For the entries below, the result should be an exact transcription of the lines from the one with "### Otras mejoras" up to and including the one with "permite selección múltiple.", and only those.

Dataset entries
__________
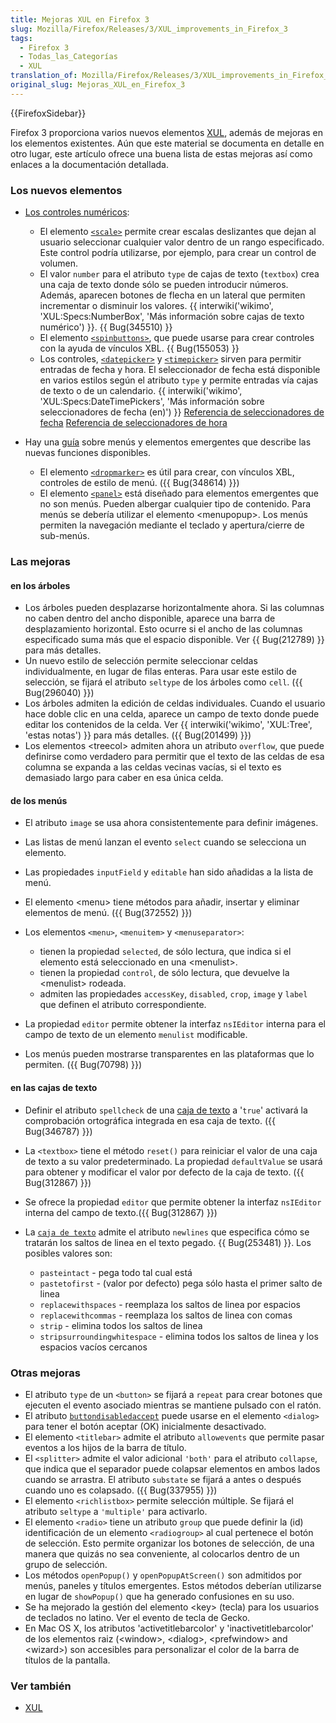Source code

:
 ```yaml
---
title: Mejoras XUL en Firefox 3
slug: Mozilla/Firefox/Releases/3/XUL_improvements_in_Firefox_3
tags:
  - Firefox 3
  - Todas_las_Categorías
  - XUL
translation_of: Mozilla/Firefox/Releases/3/XUL_improvements_in_Firefox_3
original_slug: Mejoras_XUL_en_Firefox_3
---
```

{{FirefoxSidebar}}

Firefox 3 proporciona varios nuevos elementos [XUL](/es/XUL), además de mejoras en los elementos existentes. Aún que este material se documenta en detalle en otro lugar, este artículo ofrece una buena lista de estas mejoras así como enlaces a la documentación detallada.

### Los nuevos elementos

- [Los controles numéricos](/es/Tutorial_de_XUL/Controles_numéricos):

  - El elemento [`<scale>`](/es/XUL/scale) permite crear escalas deslizantes que dejan al usuario seleccionar cualquier valor dentro de un rango especificado. Este control podría utilizarse, por ejemplo, para crear un control de volumen.
  - El valor `number` para el atributo `type` de cajas de texto (`textbox`) crea una caja de texto donde sólo se pueden introducir números. Además, aparecen botones de flecha en un lateral que permiten incrementar o disminuir los valores. {{ interwiki('wikimo', 'XUL:Specs:NumberBox', 'Más información sobre cajas de texto numérico') }}. {{ Bug(345510) }}
  - El elemento [`<spinbuttons>`](/es/XUL/spinbuttons), que puede usarse para crear controles con la ayuda de vínculos XBL. {{ Bug(155053) }}
  - Los controles, [`<datepicker>`](/es/XUL/datepicker) y [`<timepicker>`](/es/XUL/timepicker) sirven para permitir entradas de fecha y hora. El seleccionador de fecha está disponible en varios estilos según el atributo `type` y permite entradas vía cajas de texto o de un calendario. {{ interwiki('wikimo', 'XUL:Specs:DateTimePickers', 'Más información sobre seleccionadores de fecha (en)') }} [Referencia de seleccionadores de fecha](/es/XUL/datepicker) [Referencia de seleccionadores de hora](/es/XUL/timepicker)

- Hay una [guía](/es/XUL/Guía_de_popup) sobre menús y elementos emergentes que describe las nuevas funciones disponibles.

  - El elemento [`<dropmarker>`](/es/XUL/dropmarker) es útil para crear, con vínculos XBL, controles de estilo de menú. ({{ Bug(348614) }})
  - El elemento [`<panel>`](/es/XUL/panel) está diseñado para elementos emergentes que no son menús. Pueden albergar cualquier tipo de contenido. Para menús se debería utilizar el elemento \<menupopup>. Los menús permiten la navegación mediante el teclado y apertura/cierre de sub-menús.

### Las mejoras

#### en los árboles

- Los árboles pueden desplazarse horizontalmente ahora. Si las columnas no caben dentro del ancho disponible, aparece una barra de desplazamiento horizontal. Esto ocurre si el ancho de las columnas especificado suma más que el espacio disponible. Ver {{ Bug(212789) }} para más detalles.
- Un nuevo estilo de selección permite seleccionar celdas individualmente, en lugar de filas enteras. Para usar este estilo de selección, se fijará el atributo `seltype` de los árboles como `cell`. ({{ Bug(296040) }})
- Los árboles admiten la edición de celdas individuales. Cuando el usuario hace doble clic en una celda, aparece un campo de texto donde puede editar los contenidos de la celda. Ver {{ interwiki('wikimo', 'XUL:Tree', 'estas notas') }} para más detalles. ({{ Bug(201499) }})
- Los elementos \<treecol> admiten ahora un atributo `overflow`, que puede definirse como verdadero para permitir que el texto de las celdas de esa columna se expanda a las celdas vecinas vacías, si el texto es demasiado largo para caber en esa única celda.

#### de los menús

- El atributo `image` se usa ahora consistentemente para definir imágenes.
- Las listas de menú lanzan el evento `select` cuando se selecciona un elemento.
- Las propiedades `inputField` y `editable` han sido añadidas a la lista de menú.
- El elemento \<menu> tiene métodos para añadir, insertar y eliminar elementos de menú. ({{ Bug(372552) }})
- Los elementos `<menu>`, `<menuitem>` y `<menuseparator>`:

  - tienen la propiedad `selected`, de sólo lectura, que indica si el elemento está seleccionado en una \<menulist>.
  - tienen la propiedad `control`, de sólo lectura, que devuelve la \<menulist> rodeada.
  - admiten las propiedades `accessKey`, `disabled`, `crop`, `image` y `label` que definen el atributo correspondiente.

- La propiedad `editor` permite obtener la interfaz `nsIEditor` interna para el campo de texto de un elemento `menulist` modificable.
- Los menús pueden mostrarse transparentes en las plataformas que lo permiten. ({{ Bug(70798) }})

#### en las cajas de texto

- Definir el atributo `spellcheck` de una [caja de texto](/es/XUL/textbox) a '`true`' activará la comprobación ortográfica integrada en esa caja de texto. ({{ Bug(346787) }})
- La `<textbox>` tiene el método `reset()` para reiniciar el valor de una caja de texto a su valor predeterminado. La propiedad `defaultValue` se usará para obtener y modificar el valor por defecto de la caja de texto. ({{ Bug(312867) }})
- Se ofrece la propiedad `editor` que permite obtener la interfaz `nsIEditor` interna del campo de texto.({{ Bug(312867) }})
- La [`caja de texto`](/es/XUL/textbox) admite el atributo `newlines` que especifica cómo se tratarán los saltos de linea en el texto pegado. {{ Bug(253481) }}. Los posibles valores son:

  - `pasteintact` - pega todo tal cual está
  - `pastetofirst` - (valor por defecto) pega sólo hasta el primer salto de linea
  - `replacewithspaces` - reemplaza los saltos de linea por espacios
  - `replacewithcommas` - reemplaza los saltos de linea con comas
  - `strip` - elimina todos los saltos de linea
  - `stripsurroundingwhitespace` - elimina todos los saltos de linea y los espacios vacíos cercanos

### Otras mejoras

- El atributo `type` de un `<button>` se fijará a `repeat` para crear botones que ejecuten el evento asociado mientras se mantiene pulsado con el ratón.
- El atributo [`buttondisabledaccept`](/es/XUL/Atributos/buttondisabledaccept) puede usarse en el elemento `<dialog>` para tener el botón aceptar (OK) inicialmente desactivado.
- El elemento `<titlebar>` admite el atributo `allowevents` que permite pasar eventos a los hijos de la barra de título.
- El `<splitter>` admite el valor adicional `'both'` para el atributo `collapse`, que indica que el separador puede colapsar elementos en ambos lados cuando se arrastra. El atributo `substate` se fijará a antes o después cuando uno es colapsado. ({{ Bug(337955) }})
- El elemento `<richlistbox>` permite selección múltiple. Se fijará el atributo `seltype` a `'multiple'` para activarlo.
- El elemento `<radio>` tiene un atributo `group` que puede definir la (id) identificación de un elemento `<radiogroup>` al cual pertenece el botón de selección. Esto permite organizar los botones de selección, de una manera que quizás no sea conveniente, al colocarlos dentro de un grupo de selección.
- Los métodos `openPopup()` y `openPopupAtScreen()` son admitidos por menús, paneles y títulos emergentes. Estos métodos deberían utilizarse en lugar de `showPopup()` que ha generado confusiones en su uso.
- Se ha mejorado la gestión del elemento \<key> (tecla) para los usuarios de teclados no latino. Ver el evento de tecla de Gecko.
- En Mac OS X, los atributos 'activetitlebarcolor' y 'inactivetitlebarcolor' de los elementos raiz (\<window>, \<dialog>, \<prefwindow> and \<wizard>) son accesibles para personalizar el color de la barra de títulos de la pantalla.

### Ver también

- [XUL](/es/XUL)
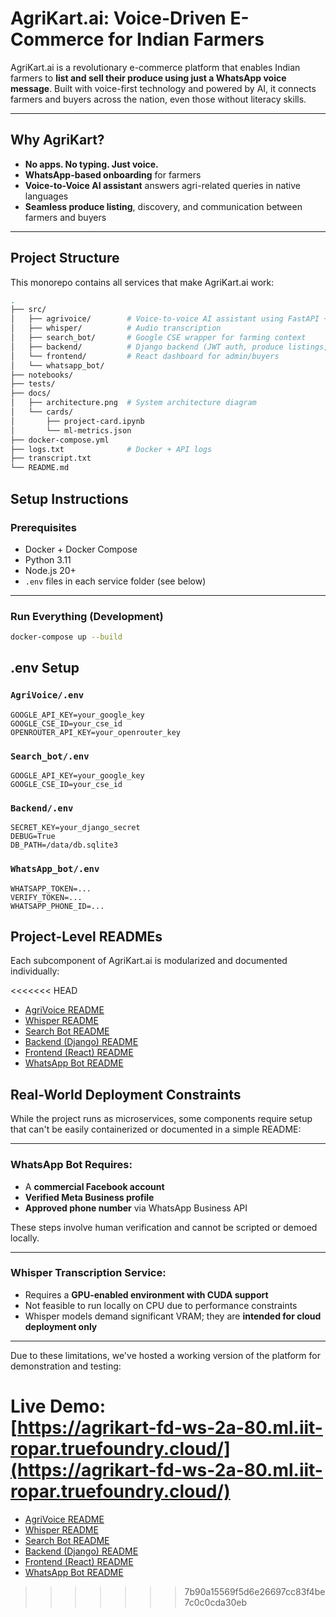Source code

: # AgriKart.ai: Voice-Driven E-Commerce for Indian Farmers

AgriKart.ai is a revolutionary e-commerce platform that enables Indian farmers to **list and sell their produce using just a WhatsApp voice message**. Built with voice-first technology and powered by AI, it connects farmers and buyers across the nation, even those without literacy skills.

---

##  Why AgriKart?

- **No apps. No typing. Just voice.**
- **WhatsApp-based onboarding** for farmers
- **Voice-to-Voice AI assistant** answers agri-related queries in native languages
- **Seamless produce listing**, discovery, and communication between farmers and buyers

---

##  Project Structure

This monorepo contains all services that make AgriKart.ai work:

```bash
.
├── src/
│   ├── agrivoice/        # Voice-to-voice AI assistant using FastAPI + DeepSeek + gTTS
│   ├── whisper/          # Audio transcription 
│   ├── search_bot/       # Google CSE wrapper for farming context
│   ├── backend/          # Django backend (JWT auth, produce listings, users)
│   └── frontend/         # React dashboard for admin/buyers
│   └── whatsapp_bot/     
├── notebooks/            
├── tests/                
├── docs/
│   ├── architecture.png  # System architecture diagram
│   └── cards/
│       ├── project-card.ipynb
│       └── ml-metrics.json
├── docker-compose.yml
├── logs.txt              # Docker + API logs
├── transcript.txt        
└── README.md         
```    

##  Setup Instructions

### Prerequisites

- Docker + Docker Compose  
- Python 3.11  
- Node.js 20+  
- `.env` files in each service folder (see below)

---

### Run Everything (Development)

```bash
docker-compose up --build
```

##  .env Setup

### `AgriVoice/.env`

```env
GOOGLE_API_KEY=your_google_key
GOOGLE_CSE_ID=your_cse_id
OPENROUTER_API_KEY=your_openrouter_key
```

### `Search_bot/.env`
```env
GOOGLE_API_KEY=your_google_key
GOOGLE_CSE_ID=your_cse_id
```

### `Backend/.env`
```env
SECRET_KEY=your_django_secret
DEBUG=True
DB_PATH=/data/db.sqlite3
```

### `WhatsApp_bot/.env`
```env
WHATSAPP_TOKEN=...
VERIFY_TOKEN=...
WHATSAPP_PHONE_ID=...
```

##  Project-Level READMEs

Each subcomponent of AgriKart.ai is modularized and documented individually:

<<<<<<< HEAD
- [AgriVoice README](src/agrivoice/README.md)
- [Whisper README](src/whisper/README.md)
- [Search Bot README](src/search_bot/README.md)
- [Backend (Django) README](src/backend/README.md)
- [Frontend (React) README](src/frontend/README.md)
- [WhatsApp Bot README](src/whatsapp_bot/README.md)

##  Real-World Deployment Constraints

While the project runs as microservices, some components require setup that can't be easily containerized or documented in a simple README:

---

###  WhatsApp Bot Requires:

- A **commercial Facebook account**
- **Verified Meta Business profile**
- **Approved phone number** via WhatsApp Business API

These steps involve human verification and cannot be scripted or demoed locally.

---

###  Whisper Transcription Service:

- Requires a **GPU-enabled environment with CUDA support**
- Not feasible to run locally on CPU due to performance constraints
- Whisper models demand significant VRAM; they are **intended for cloud deployment only**

---

Due to these limitations, we've hosted a working version of the platform for demonstration and testing:

 **Live Demo**:  
[https://agrikart-fd-ws-2a-80.ml.iit-ropar.truefoundry.cloud/](https://agrikart-fd-ws-2a-80.ml.iit-ropar.truefoundry.cloud/)
=======
- [AgriVoice README](src/AgriVoice/README.md)
- [Whisper README](src/Whisper/README.md)
- [Search Bot README](src/Search_bot/README.md)
- [Backend (Django) README](src/Backend/README.md)
- [Frontend (React) README](src/Frontend/README.md)
- [WhatsApp Bot README](src/WhatsApp_bot/README.md)
>>>>>>> 7b90a15569f5d6e26697cc83f4be7c0c0cda30eb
__________
> [Task answer]:
### Otras mejoras

- El atributo `type` de un `<button>` se fijará a `repeat` para crear botones que ejecuten el evento asociado mientras se mantiene pulsado con el ratón.
- El atributo [`buttondisabledaccept`](/es/XUL/Atributos/buttondisabledaccept) puede usarse en el elemento `<dialog>` para tener el botón aceptar (OK) inicialmente desactivado.
- El elemento `<titlebar>` admite el atributo `allowevents` que permite pasar eventos a los hijos de la barra de título.
- El `<splitter>` admite el valor adicional `'both'` para el atributo `collapse`, que indica que el separador puede colapsar elementos en ambos lados cuando se arrastra. El atributo `substate` se fijará a antes o después cuando uno es colapsado. ({{ Bug(337955) }})
- El elemento `<richlistbox>` permite selección múltiple. Se fijará el atributo `seltype` a `'multiple'` para activarlo.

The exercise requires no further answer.